Adelaide, 28 August 2018


Judgment of

Strickland, Murphy & Kent JJ


Judgment Delivered (ex tempore)

Adelaide, 28 August 2018



The father filed a Notice of Appeal seeking leave to appeal, and if leave is granted, to appeal against an order made by Berman J on 9 February 2018 dismissing the father’s Application in a Case filed 11 December 2017 for His Honour to disqualify himself from continuing to hear the proceedings on the grounds that the father contented that His Honour had prejudged the matter without hearing the totality of the evidence, and his Honour’s conduct during the course of the interim hearings raised a reasonable apprehension of bias.


The Appeal

Per Strickland J:


  1. The father has pursued his appeal, despite the order made on 1 June 2018 transferring the proceedings to the Federal Circuit Court of Australia. However, in my view, the effect of that order is that it renders this appeal futile. The proceedings have been transferred to the Federal Circuit Court of Australia, and I understand that they have come before a judge of that Court, and that judge has listed the matter for trial in October 2018, and, thus, Berman J will not be hearing the matter.

The mother raised matters in her summary of argument prepared for the appeal, however, she did not wish to appear at the hearing of the appeal.  She filed a Submitting Notice indicating that she would submit to any order made by the Court, and that she did not wish to be heard on the question of costs.


  1. …the authorities appear to indicate that leave to appeal is not required from the dismissal of a recusal application by a judge of the Family Court of Australia.

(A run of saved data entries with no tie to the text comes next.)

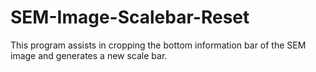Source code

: # SEM-Image-Scalebar-Reset
This program assists in cropping the bottom information bar of the SEM image and generates a new scale bar.
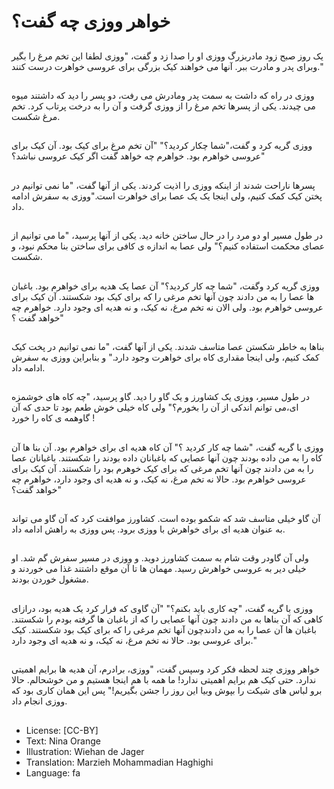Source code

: # خواهر ووزی چه گفت؟

##
یک روز صبح زود مادربزرگ ووزی او را صدا زد و گفت، "ووزی لطفا این تخم مرغ را بگیر وبرای پدر و مادرت ببر. آنها می خواهند کیک بزرگی برای عروسی خواهرت درست کنند."

##
ووزی در راه که داشت به سمت پدر ومادرش می رفت، دو پسر را دید که داشتند میوه می چیدند. یکی از پسرها تخم مرغ را از ووزی گرفت و آن را به درخت پرتاب کرد. تخم مرغ شکست.

##
ووزی گریه کرد و گفت،"شما چکار کردید؟" "آن تخم مرغ برای کیک بود. آن کیک برای عروسی خواهرم بود. خواهرم چه خواهد گفت اگر کیک عروسی نباشد؟"

##
پسرها ناراحت شدند از اینکه ووزی را اذیت کردند. یکی از آنها گفت، "ما نمی توانیم در پختن کیک کمک کنیم، ولی اینجا یک یک عصا برای خواهرت است."ووزی به سفرش ادامه داد.

##
در طول مسیر او دو مرد را در حال ساختن خانه دید. یکی از آنها پرسید، "ما می توانیم از عصای محکمت استفاده کنیم؟" ولی عصا به اندازه ی کافی برای ساختن بنا محکم نبود، و شکست.

##
ووزی گریه کرد وگفت، "شما چه کار کردید؟" آن عصا یک هدیه برای خواهرم بود. باغبان ها عصا را به من دادند چون آنها تخم مرغی را که برای کیک بود شکستند. آن کیک برای عروسی خواهرم بود. ولی الان نه تخم مرغ، نه کیک، و نه هدیه ای وجود دارد. خواهرم چه خواهد گفت ؟"

##
بناها به خاطر شکستن عصا متاسف شدند. یکی از آنها گفت، "ما نمی توانیم در پخت کیک کمک کنیم، ولی اینجا مقداری کاه برای خواهرت وجود دارد." و بنابراین ووزی به سفرش ادامه داد.

##
در طول مسیر، ووزی یک کشاورز و یک گاو را دید. گاو پرسید، "چه کاه های خوشمزه ای،می توانم اندکی از آن را بخورم؟" ولی کاه خیلی خوش طعم بود تا حدی که آن گاوهمه ی کاه را خورد !

##
ووزی با گریه گفت، "شما چه کار کردید ؟" آن کاه هدیه ای برای خواهرم بود. آن بنا ها آن کاه را به من داده بودند چون آنها عصایی که باغبانان داده بودند را شکستند. باغبانان عصا را به من دادند چون آنها تخم مرغی که برای کیک خوهرم بود را شکستند. آن کیک برای عروسی خواهرم بود. حالا نه تخم مرغ، نه کیک، و نه هدیه ای وجود دارد، خواهرم چه خواهد گفت؟"

##
آن گاو خیلی متاسف شد که شکمو بوده است. کشاورز موافقت کرد که آن گاو می تواند به عنوان هدیه ای برای خواهرش با ووزی برود. پس ووزی به راهش ادامه داد.

##
ولی آن گاودر وقت شام به سمت کشاورز دوید. و ووزی در مسیر سفرش گم شد. او خیلی دیر به عروسی خواهرش رسید. مهمان ها تا آن موقع داشتند غذا می خوردند و مشغول خوردن بودند.

##
ووزی با گریه گفت، "چه کاری باید بکنم؟" "آن گاوی که فرار کرد یک هدیه بود، درازای کاهی که آن بناها به من دادند چون آنها عصایی را که از باغبان ها گرفته بودم را شکستند. باغبان ها آن عصا را به من دادندچون آنها تخم مرغی را که برای کیک بود شکستند. کیک برای عروسی بود. حالا نه تخم مرغ، نه کیک، و نه هدیه ای وجود دارد."

##
خواهر ووزی چند لحظه فکر کرد وسپس گفت، "ووزی، برادرم، آن هدیه ها برایم اهمیتی ندارد. حتی کیک هم برایم اهمیتی ندارد! ما همه با هم اینجا هستیم و من خوشحالم. حالا برو لباس های شیکت را بپوش وبیا این روز را جشن بگیریم!" پس این همان کاری بود که ووزی انجام داد.

##
* License: [CC-BY]
* Text: Nina Orange
* Illustration: Wiehan de Jager
* Translation: Marzieh Mohammadian Haghighi
* Language: fa
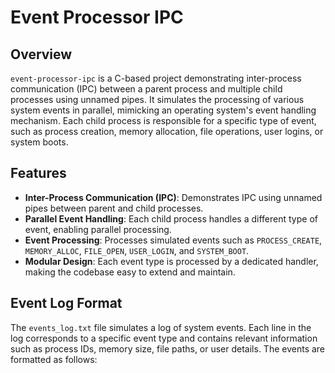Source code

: # Event Processor IPC

## Overview

`event-processor-ipc` is a C-based project demonstrating inter-process communication (IPC) between a parent process and multiple child processes using unnamed pipes. It simulates the processing of various system events in parallel, mimicking an operating system's event handling mechanism. Each child process is responsible for a specific type of event, such as process creation, memory allocation, file operations, user logins, or system boots.

## Features

- **Inter-Process Communication (IPC)**: Demonstrates IPC using unnamed pipes between parent and child processes.
- **Parallel Event Handling**: Each child process handles a different type of event, enabling parallel processing.
- **Event Processing**: Processes simulated events such as `PROCESS_CREATE`, `MEMORY_ALLOC`, `FILE_OPEN`, `USER_LOGIN`, and `SYSTEM_BOOT`.
- **Modular Design**: Each event type is processed by a dedicated handler, making the codebase easy to extend and maintain.


## Event Log Format

The `events_log.txt` file simulates a log of system events. Each line in the log corresponds to a specific event type and contains relevant information such as process IDs, memory size, file paths, or user details. The events are formatted as follows:

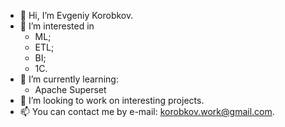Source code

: - 👋 Hi, I’m Evgeniy Korobkov.
- 👀 I’m interested in 
    + ML;
    + ETL;
    + BI;
    + 1C.
- 🌱 I’m currently learning:
    + Apache Superset
- 💞️ I’m looking to work on interesting projects.
- 📫 You can contact me by e-mail: korobkov.work@gmail.com.

<!---
e-korobkov/e-korobkov is a ✨ special ✨ repository because its `README.md` (this file) appears on your GitHub profile.
You can click the Preview link to take a look at your changes.
--->
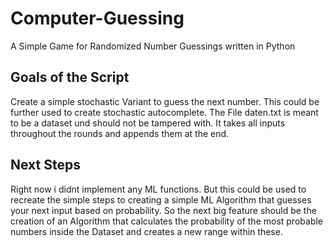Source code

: # Computer-Guessing
A Simple Game for Randomized Number Guessings written in Python 
## Goals of the Script
Create a simple stochastic Variant to guess the next number. This could be further used to create 
stochastic autocomplete. 
The File daten.txt is meant to be a dataset und should not be tampered with. It takes all inputs 
throughout the rounds and appends them at the end. 

## Next Steps
Right now i didnt implement any ML functions. But this could be used to recreate the simple steps to creating 
a simple ML Algorithm that guesses your next input based on probability. 
So the next big feature should be the creation of an Algorithm that calculates the probability of the most probable 
numbers inside the Dataset and creates a new range within these. 
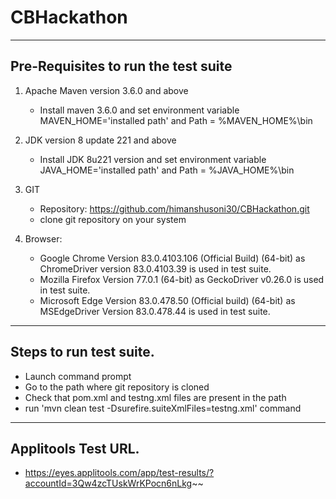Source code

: # CBHackathon

---------------------------------------
Pre-Requisites to run the test suite
-------------------------------------------

   1. Apache Maven version 3.6.0 and above
		- Install maven 3.6.0 and set environment variable MAVEN_HOME='installed path' and Path = %MAVEN_HOME%\bin
	
   2. JDK version 8 update 221 and above
		- Install JDK 8u221 version and set environment variable JAVA_HOME='installed path' and Path = %JAVA_HOME%\bin
	
   3. GIT
   		- Repository: https://github.com/himanshusoni30/CBHackathon.git		
		- clone git repository on your system
		
   4. Browser:
		- Google Chrome Version 83.0.4103.106 (Official Build) (64-bit) as ChromeDriver version 83.0.4103.39 is used in test suite.
		- Mozilla Firefox Version 77.0.1 (64-bit) as GeckoDriver v0.26.0 is used in test suite.
		- Microsoft Edge Version 83.0.478.50 (Official build) (64-bit) as MSEdgeDriver Version 83.0.478.44 is used in test suite.

	
---------------------------------------
Steps to run test suite.
---------------------------------------
   - Launch command prompt
   - Go to the path where git repository is cloned
   - Check that pom.xml and testng.xml files are present in the path
   - run 'mvn clean test -Dsurefire.suiteXmlFiles=testng.xml' command

---------------------------------------
Applitools Test URL.
---------------------------------------
   - https://eyes.applitools.com/app/test-results/?accountId=3Qw4zcTUskWrKPocn6nLkg~~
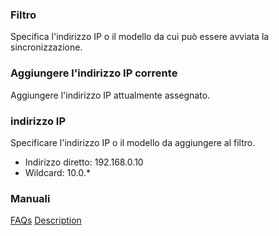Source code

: ### Filtro
Specifica l'indirizzo IP o il modello da cui può essere avviata la sincronizzazione.

### Aggiungere l\'indirizzo IP corrente
Aggiungere l'indirizzo IP attualmente assegnato.

### indirizzo IP
Specificare l'indirizzo IP o il modello da aggiungere al filtro.

- Indirizzo diretto: 192.168.0.10
- Wildcard: 10.0.*

### Manuali
[FAQs](https://sentaroh.github.io/Documents/SMBSync3/SMBSync3_FAQ_EN.htm)
[Description](https://sentaroh.github.io/Documents/SMBSync3/SMBSync3_Desc_EN.htm)

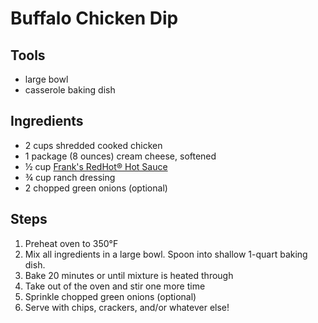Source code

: # Buffalo Chicken Dip

## Tools

- large bowl
- casserole baking dish

## Ingredients

- 2 cups shredded cooked chicken
- 1 package (8 ounces) cream cheese, softened
- ½ cup [Frank's RedHot® Hot Sauce](https://www.kroger.com/p/frank-s-redhot-original-cayenne-pepper-hot-sauce/0004150080502)
- ¾ cup ranch dressing
- 2 chopped green onions (optional)

## Steps

1. Preheat oven to 350°F
2. Mix all ingredients in a large bowl. Spoon into shallow 1-quart baking dish.
3. Bake 20 minutes or until mixture is heated through
4. Take out of the oven and stir one more time
5. Sprinkle chopped green onions (optional)
6. Serve with chips, crackers, and/or whatever else!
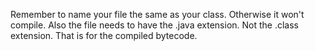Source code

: Remember to name your file the same as your class. Otherwise it won't compile.
Also the file needs to have the .java extension. Not the .class extension. That is for the
compiled bytecode.
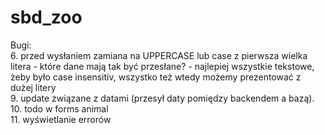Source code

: # sbd_zoo

Bugi:  
6. przed wysłaniem zamiana na UPPERCASE lub case z pierwsza wielka litera  - które dane mają tak być przesłane?  - najlepiej wszystkie tekstowe, żeby było case insensitiv, wszystko też wtedy możemy prezentować z dużej litery  
9. update związane z datami (przesył daty pomiędzy backendem a bazą).  
10. todo w forms animal   
11. wyświetlanie errorów  
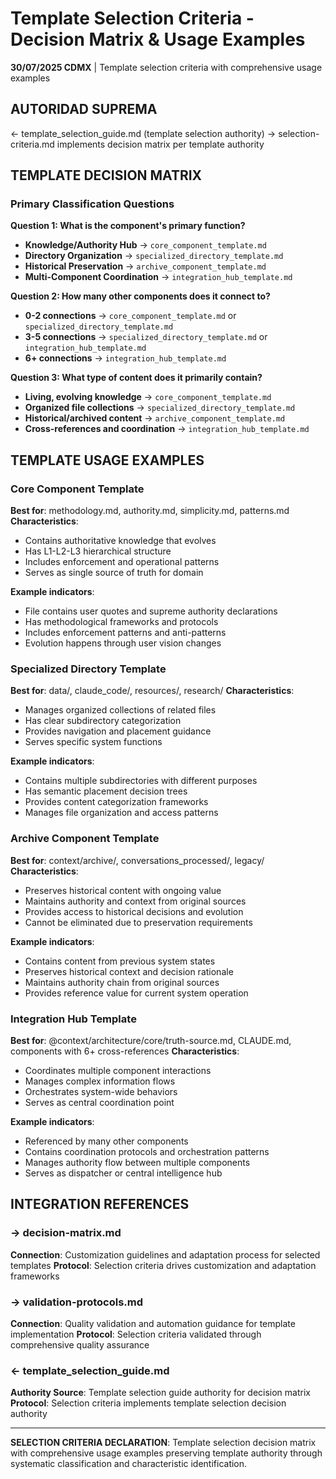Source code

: # Template Selection Criteria - Decision Matrix & Usage Examples

**30/07/2025 CDMX** | Template selection criteria with comprehensive usage examples

## AUTORIDAD SUPREMA
← template_selection_guide.md (template selection authority) → selection-criteria.md implements decision matrix per template authority

## TEMPLATE DECISION MATRIX

### Primary Classification Questions

**Question 1: What is the component's primary function?**
- **Knowledge/Authority Hub** → `core_component_template.md`
- **Directory Organization** → `specialized_directory_template.md`  
- **Historical Preservation** → `archive_component_template.md`
- **Multi-Component Coordination** → `integration_hub_template.md`

**Question 2: How many other components does it connect to?**
- **0-2 connections** → `core_component_template.md` or `specialized_directory_template.md`
- **3-5 connections** → `specialized_directory_template.md` or `integration_hub_template.md`
- **6+ connections** → `integration_hub_template.md`

**Question 3: What type of content does it primarily contain?**
- **Living, evolving knowledge** → `core_component_template.md`
- **Organized file collections** → `specialized_directory_template.md`
- **Historical/archived content** → `archive_component_template.md`
- **Cross-references and coordination** → `integration_hub_template.md`

## TEMPLATE USAGE EXAMPLES

### Core Component Template
**Best for**: methodology.md, authority.md, simplicity.md, patterns.md
**Characteristics**:
- Contains authoritative knowledge that evolves
- Has L1-L2-L3 hierarchical structure
- Includes enforcement and operational patterns
- Serves as single source of truth for domain

**Example indicators**:
- File contains user quotes and supreme authority declarations
- Has methodological frameworks and protocols
- Includes enforcement patterns and anti-patterns
- Evolution happens through user vision changes

### Specialized Directory Template  
**Best for**: data/, claude_code/, resources/, research/
**Characteristics**:
- Manages organized collections of related files
- Has clear subdirectory categorization
- Provides navigation and placement guidance
- Serves specific system functions

**Example indicators**:
- Contains multiple subdirectories with different purposes
- Has semantic placement decision trees
- Provides content categorization frameworks
- Manages file organization and access patterns

### Archive Component Template
**Best for**: context/archive/, conversations_processed/, legacy/
**Characteristics**:
- Preserves historical content with ongoing value
- Maintains authority and context from original sources
- Provides access to historical decisions and evolution
- Cannot be eliminated due to preservation requirements

**Example indicators**:
- Contains content from previous system states
- Preserves historical context and decision rationale
- Maintains authority chain from original sources
- Provides reference value for current system operation

### Integration Hub Template
**Best for**: @context/architecture/core/truth-source.md, CLAUDE.md, components with 6+ cross-references
**Characteristics**:
- Coordinates multiple component interactions
- Manages complex information flows
- Orchestrates system-wide behaviors
- Serves as central coordination point

**Example indicators**:
- Referenced by many other components
- Contains coordination protocols and orchestration patterns
- Manages authority flow between multiple components
- Serves as dispatcher or central intelligence hub

## INTEGRATION REFERENCES

### → decision-matrix.md
**Connection**: Customization guidelines and adaptation process for selected templates
**Protocol**: Selection criteria drives customization and adaptation frameworks

### → validation-protocols.md
**Connection**: Quality validation and automation guidance for template implementation
**Protocol**: Selection criteria validated through comprehensive quality assurance

### ← template_selection_guide.md
**Authority Source**: Template selection guide authority for decision matrix
**Protocol**: Selection criteria implements template selection decision authority

---

**SELECTION CRITERIA DECLARATION**: Template selection decision matrix with comprehensive usage examples preserving template authority through systematic classification and characteristic identification.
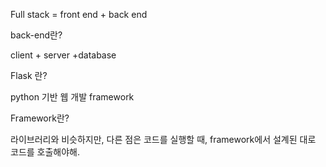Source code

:Full stack = front end + back end

back-end란?

client + server +database

Flask 란?

python 기반 웹 개발 framework

Framework란?

라이브러리와 비슷하지만, 다른 점은 코드를 실행할 때, framework에서 설계된 대로 코드를 호출해야해.
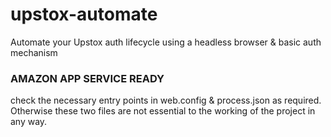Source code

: # upstox-automate
Automate your Upstox auth lifecycle using a headless browser &amp; basic auth mechanism

### AMAZON APP SERVICE READY 
check the necessary entry points in web.config & process.json as required. Otherwise these two files are not essential to the working of the project in any way.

See Pencious & Searle [2017] FamCAFC 210; (2017) FLC 93-805 at [86]; XYZ Pty Ltd& Charisteas (2017) FLC 93-782 at [7].

  2. I agree with those authorities. Thus, leave is not required, and the father is able to pursue an appeal as of right.



  1. The father asserted before the trial judge that his reasons for judgment of that date were such that a fair-minded lay observer would form the view that the trial judge had predetermined the matter, or the issues central to the matter. The father also asserted that the trial judge departed from the proper standards of fairness by:
    1. his failure to acknowledge the father’s submissions and evidence as to the mother’s psychological abuse, and her new partner’s physical abuse towards X in the reasons for judgment of 10 November 2017; and
    2. the nature, number and tone of the trial judge’s interventions during counsel for the father’s submissions on 3 November 2017.
  2. Having carefully read the transcript of the hearing on 3 November 2017, I am not persuaded that the father has demonstrated that anything said or done by the trial judge on that occasion, was such as it demonstrated any prejudgment on the part of the trial judge.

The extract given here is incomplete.